### Brief:
Examine the records below and count how many lines contain the string "print". Give only the number.

### Data for analysis:
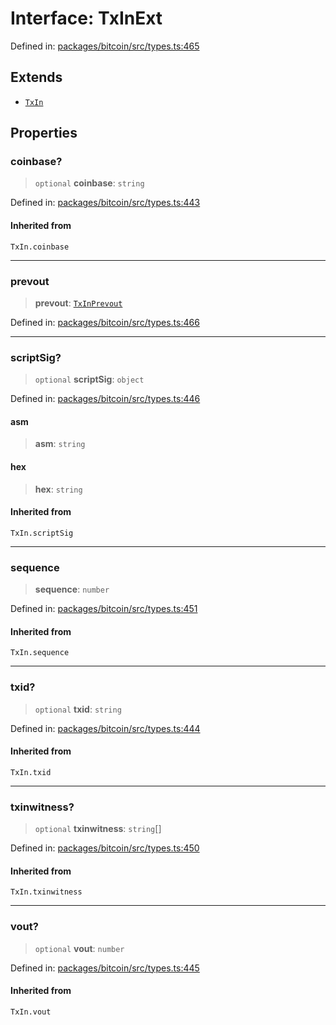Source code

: # Interface: TxInExt

Defined in: [packages/bitcoin/src/types.ts:465](https://github.com/dcdpr/did-btcr2-js/blob/c82bc5c69016e1146a0c52c6e6b21621f5abd6d4/packages/bitcoin/src/types.ts#L465)

## Extends

- [`TxIn`](../type-aliases/TxIn.md)

## Properties

### coinbase?

> `optional` **coinbase**: `string`

Defined in: [packages/bitcoin/src/types.ts:443](https://github.com/dcdpr/did-btcr2-js/blob/c82bc5c69016e1146a0c52c6e6b21621f5abd6d4/packages/bitcoin/src/types.ts#L443)

#### Inherited from

`TxIn.coinbase`

***

### prevout

> **prevout**: [`TxInPrevout`](../type-aliases/TxInPrevout.md)

Defined in: [packages/bitcoin/src/types.ts:466](https://github.com/dcdpr/did-btcr2-js/blob/c82bc5c69016e1146a0c52c6e6b21621f5abd6d4/packages/bitcoin/src/types.ts#L466)

***

### scriptSig?

> `optional` **scriptSig**: `object`

Defined in: [packages/bitcoin/src/types.ts:446](https://github.com/dcdpr/did-btcr2-js/blob/c82bc5c69016e1146a0c52c6e6b21621f5abd6d4/packages/bitcoin/src/types.ts#L446)

#### asm

> **asm**: `string`

#### hex

> **hex**: `string`

#### Inherited from

`TxIn.scriptSig`

***

### sequence

> **sequence**: `number`

Defined in: [packages/bitcoin/src/types.ts:451](https://github.com/dcdpr/did-btcr2-js/blob/c82bc5c69016e1146a0c52c6e6b21621f5abd6d4/packages/bitcoin/src/types.ts#L451)

#### Inherited from

`TxIn.sequence`

***

### txid?

> `optional` **txid**: `string`

Defined in: [packages/bitcoin/src/types.ts:444](https://github.com/dcdpr/did-btcr2-js/blob/c82bc5c69016e1146a0c52c6e6b21621f5abd6d4/packages/bitcoin/src/types.ts#L444)

#### Inherited from

`TxIn.txid`

***

### txinwitness?

> `optional` **txinwitness**: `string`[]

Defined in: [packages/bitcoin/src/types.ts:450](https://github.com/dcdpr/did-btcr2-js/blob/c82bc5c69016e1146a0c52c6e6b21621f5abd6d4/packages/bitcoin/src/types.ts#L450)

#### Inherited from

`TxIn.txinwitness`

***

### vout?

> `optional` **vout**: `number`

Defined in: [packages/bitcoin/src/types.ts:445](https://github.com/dcdpr/did-btcr2-js/blob/c82bc5c69016e1146a0c52c6e6b21621f5abd6d4/packages/bitcoin/src/types.ts#L445)

#### Inherited from

`TxIn.vout`
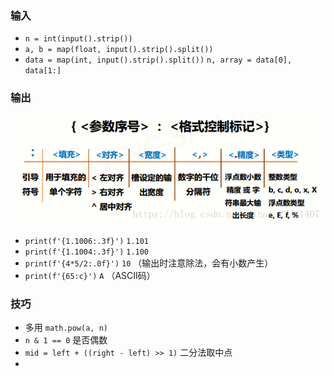 ### 输入

- `n = int(input().strip())`
- `a, b = map(float, input().strip().split())`
- `data = map(int, input().strip().split())`
  `n, array = data[0], data[1:]`

### 输出

![format](format.png)

- `print(f'{1.1006:.3f}')`  `1.101`
- `print(f'{1.1004:.3f}')`  `1.100`
- `print(f'{4*5/2:.0f}')`  `10` （输出时注意除法，会有小数产生）
- `print(f'{65:c}')`  `A` （ASCII码）

### 技巧

- 多用 `math.pow(a, n)`
- `n & 1 == 0` 是否偶数
- `mid = left + ((right - left) >> 1)` 二分法取中点
- 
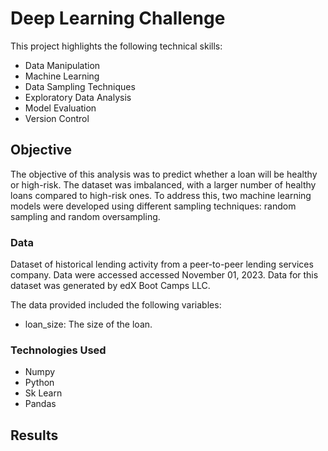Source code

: # Deep Learning Challenge
This project highlights the following technical skills:
* Data Manipulation
* Machine Learning
* Data Sampling Techniques
* Exploratory Data Analysis
* Model Evaluation
* Version Control

## Objective
The objective of this analysis was to predict whether a loan will be healthy or high-risk. The dataset was imbalanced, with a larger number of healthy loans compared to high-risk ones. To address this, two machine learning models were developed using different sampling techniques: random sampling and random oversampling.

### Data
Dataset of historical lending activity from a peer-to-peer lending services company.
Data were accessed accessed November 01, 2023. Data for this dataset was generated by edX Boot Camps LLC. 

The data provided included the following variables:
  * loan_size: The size of the loan.


### Technologies Used
* Numpy
* Python
* Sk Learn
* Pandas

## Results

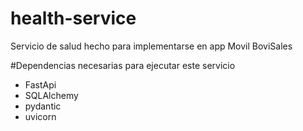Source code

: # health-service
Servicio de salud hecho para implementarse en app Movil BoviSales


#Dependencias necesarias para ejecutar este servicio
- FastApi
- SQLAlchemy
- pydantic
- uvicorn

### The completed task:
4